* Exercise objective
Work through the entries that follow and state how many lines contain the word "dimensioni". Only the number is wanted.

==*==

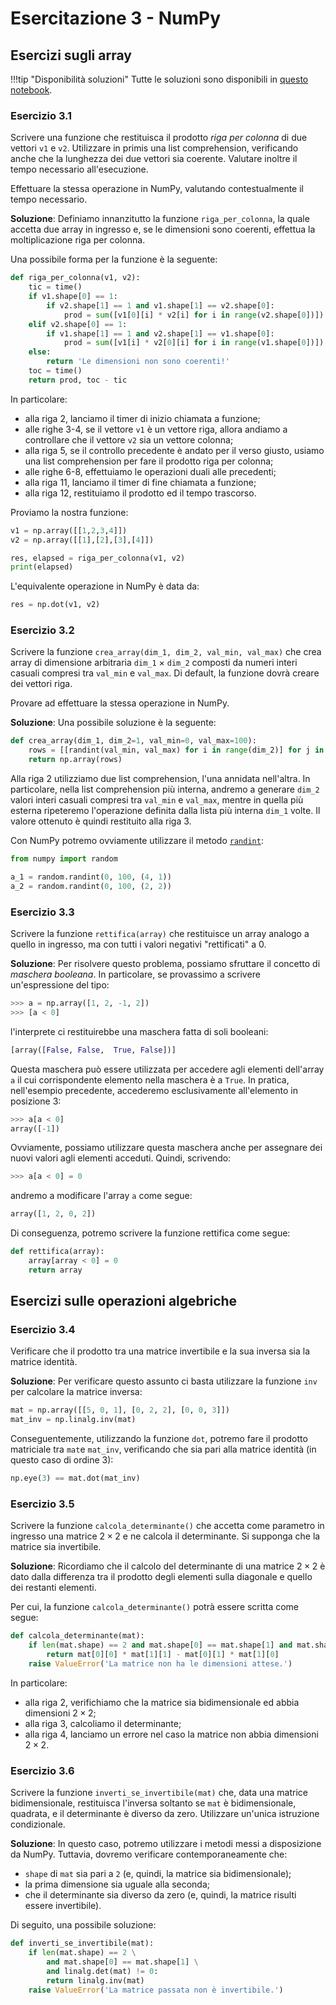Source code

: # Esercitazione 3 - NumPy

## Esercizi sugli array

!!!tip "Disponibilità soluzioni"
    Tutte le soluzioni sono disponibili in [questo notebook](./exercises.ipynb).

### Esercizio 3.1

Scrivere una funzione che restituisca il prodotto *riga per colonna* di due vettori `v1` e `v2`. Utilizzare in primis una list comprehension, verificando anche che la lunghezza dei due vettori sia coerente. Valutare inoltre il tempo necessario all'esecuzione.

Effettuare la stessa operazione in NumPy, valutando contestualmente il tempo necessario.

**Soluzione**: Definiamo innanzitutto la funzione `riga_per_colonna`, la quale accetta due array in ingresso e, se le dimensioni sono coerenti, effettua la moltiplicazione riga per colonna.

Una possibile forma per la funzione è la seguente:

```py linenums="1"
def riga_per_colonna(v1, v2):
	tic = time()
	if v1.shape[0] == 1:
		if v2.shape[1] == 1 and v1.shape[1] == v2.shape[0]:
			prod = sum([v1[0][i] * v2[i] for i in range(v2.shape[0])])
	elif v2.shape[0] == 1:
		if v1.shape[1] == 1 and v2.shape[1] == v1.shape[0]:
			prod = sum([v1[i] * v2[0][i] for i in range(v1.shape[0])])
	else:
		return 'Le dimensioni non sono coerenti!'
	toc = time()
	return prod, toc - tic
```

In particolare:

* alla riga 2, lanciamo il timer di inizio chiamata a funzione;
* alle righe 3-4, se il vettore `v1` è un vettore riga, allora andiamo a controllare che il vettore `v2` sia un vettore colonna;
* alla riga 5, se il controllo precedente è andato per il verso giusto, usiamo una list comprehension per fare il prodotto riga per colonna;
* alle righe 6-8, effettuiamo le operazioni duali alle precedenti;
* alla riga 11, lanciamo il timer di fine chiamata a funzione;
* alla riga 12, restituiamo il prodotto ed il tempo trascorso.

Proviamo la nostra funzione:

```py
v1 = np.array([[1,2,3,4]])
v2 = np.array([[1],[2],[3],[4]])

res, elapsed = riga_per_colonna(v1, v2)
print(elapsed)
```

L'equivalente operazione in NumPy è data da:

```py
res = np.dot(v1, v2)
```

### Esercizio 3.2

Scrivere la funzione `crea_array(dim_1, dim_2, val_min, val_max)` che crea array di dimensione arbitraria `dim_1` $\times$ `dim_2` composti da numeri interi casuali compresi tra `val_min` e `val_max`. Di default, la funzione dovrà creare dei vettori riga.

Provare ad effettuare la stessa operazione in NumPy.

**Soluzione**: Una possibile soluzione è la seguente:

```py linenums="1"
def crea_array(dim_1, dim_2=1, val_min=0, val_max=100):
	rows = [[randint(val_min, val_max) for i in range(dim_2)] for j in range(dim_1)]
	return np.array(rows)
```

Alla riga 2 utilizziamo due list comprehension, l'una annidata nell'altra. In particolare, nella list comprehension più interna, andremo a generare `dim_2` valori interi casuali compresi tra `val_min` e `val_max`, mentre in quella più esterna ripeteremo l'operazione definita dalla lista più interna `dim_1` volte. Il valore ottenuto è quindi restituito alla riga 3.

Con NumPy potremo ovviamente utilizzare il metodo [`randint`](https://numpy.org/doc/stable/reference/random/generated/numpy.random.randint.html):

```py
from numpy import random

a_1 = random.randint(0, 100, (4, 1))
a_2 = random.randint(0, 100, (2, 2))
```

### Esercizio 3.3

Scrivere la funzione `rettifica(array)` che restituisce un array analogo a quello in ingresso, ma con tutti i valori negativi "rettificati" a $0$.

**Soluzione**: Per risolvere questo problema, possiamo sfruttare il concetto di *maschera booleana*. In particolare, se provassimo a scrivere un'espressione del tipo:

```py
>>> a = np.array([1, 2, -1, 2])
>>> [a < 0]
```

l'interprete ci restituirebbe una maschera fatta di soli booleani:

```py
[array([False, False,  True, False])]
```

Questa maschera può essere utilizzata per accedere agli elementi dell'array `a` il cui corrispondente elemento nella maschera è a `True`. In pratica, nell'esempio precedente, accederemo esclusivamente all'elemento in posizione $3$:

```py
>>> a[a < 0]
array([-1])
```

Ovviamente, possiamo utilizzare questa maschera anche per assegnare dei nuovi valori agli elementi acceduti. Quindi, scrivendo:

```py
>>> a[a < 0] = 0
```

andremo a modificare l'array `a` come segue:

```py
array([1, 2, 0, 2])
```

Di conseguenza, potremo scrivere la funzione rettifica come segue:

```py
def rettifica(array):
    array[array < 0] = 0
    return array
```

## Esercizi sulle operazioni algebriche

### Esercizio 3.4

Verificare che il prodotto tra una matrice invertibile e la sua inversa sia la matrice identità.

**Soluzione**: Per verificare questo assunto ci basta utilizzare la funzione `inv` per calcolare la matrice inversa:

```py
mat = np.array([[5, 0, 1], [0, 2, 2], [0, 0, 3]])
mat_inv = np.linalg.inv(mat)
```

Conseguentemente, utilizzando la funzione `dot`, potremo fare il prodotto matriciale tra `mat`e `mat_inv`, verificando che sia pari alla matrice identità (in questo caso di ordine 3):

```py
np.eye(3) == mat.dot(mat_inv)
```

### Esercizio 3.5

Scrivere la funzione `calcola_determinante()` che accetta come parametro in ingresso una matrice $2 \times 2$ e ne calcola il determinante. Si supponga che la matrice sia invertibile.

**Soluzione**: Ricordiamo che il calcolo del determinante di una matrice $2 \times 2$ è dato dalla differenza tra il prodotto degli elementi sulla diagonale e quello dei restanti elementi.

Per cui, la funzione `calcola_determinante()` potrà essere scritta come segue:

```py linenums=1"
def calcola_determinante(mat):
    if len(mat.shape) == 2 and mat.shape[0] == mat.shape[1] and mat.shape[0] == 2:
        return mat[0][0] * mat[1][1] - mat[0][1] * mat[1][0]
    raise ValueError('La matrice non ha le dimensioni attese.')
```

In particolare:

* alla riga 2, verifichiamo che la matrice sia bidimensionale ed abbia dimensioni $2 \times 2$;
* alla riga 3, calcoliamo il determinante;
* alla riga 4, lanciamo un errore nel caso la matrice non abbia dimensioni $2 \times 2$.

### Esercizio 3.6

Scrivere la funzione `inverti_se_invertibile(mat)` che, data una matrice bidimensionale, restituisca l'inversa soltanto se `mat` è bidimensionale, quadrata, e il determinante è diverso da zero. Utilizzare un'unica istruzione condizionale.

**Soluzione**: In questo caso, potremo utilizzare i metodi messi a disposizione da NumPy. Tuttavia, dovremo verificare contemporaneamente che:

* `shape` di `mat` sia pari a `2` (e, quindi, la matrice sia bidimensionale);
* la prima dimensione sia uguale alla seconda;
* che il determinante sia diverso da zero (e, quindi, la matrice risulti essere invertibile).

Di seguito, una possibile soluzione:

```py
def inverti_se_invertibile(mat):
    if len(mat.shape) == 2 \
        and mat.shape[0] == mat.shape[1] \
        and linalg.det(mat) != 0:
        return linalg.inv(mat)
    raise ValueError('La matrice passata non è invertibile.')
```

==*==

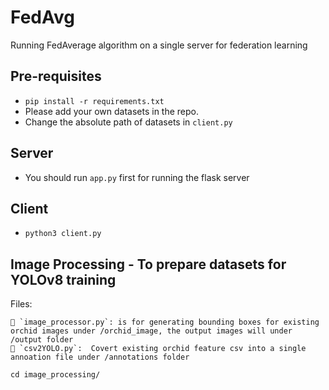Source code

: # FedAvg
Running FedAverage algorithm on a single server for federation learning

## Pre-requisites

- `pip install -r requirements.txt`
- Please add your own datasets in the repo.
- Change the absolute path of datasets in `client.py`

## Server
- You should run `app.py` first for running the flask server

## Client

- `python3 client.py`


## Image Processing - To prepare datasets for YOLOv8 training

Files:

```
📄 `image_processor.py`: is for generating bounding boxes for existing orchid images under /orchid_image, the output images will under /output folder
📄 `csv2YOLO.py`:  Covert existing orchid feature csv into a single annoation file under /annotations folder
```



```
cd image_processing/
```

==*==

* Result
5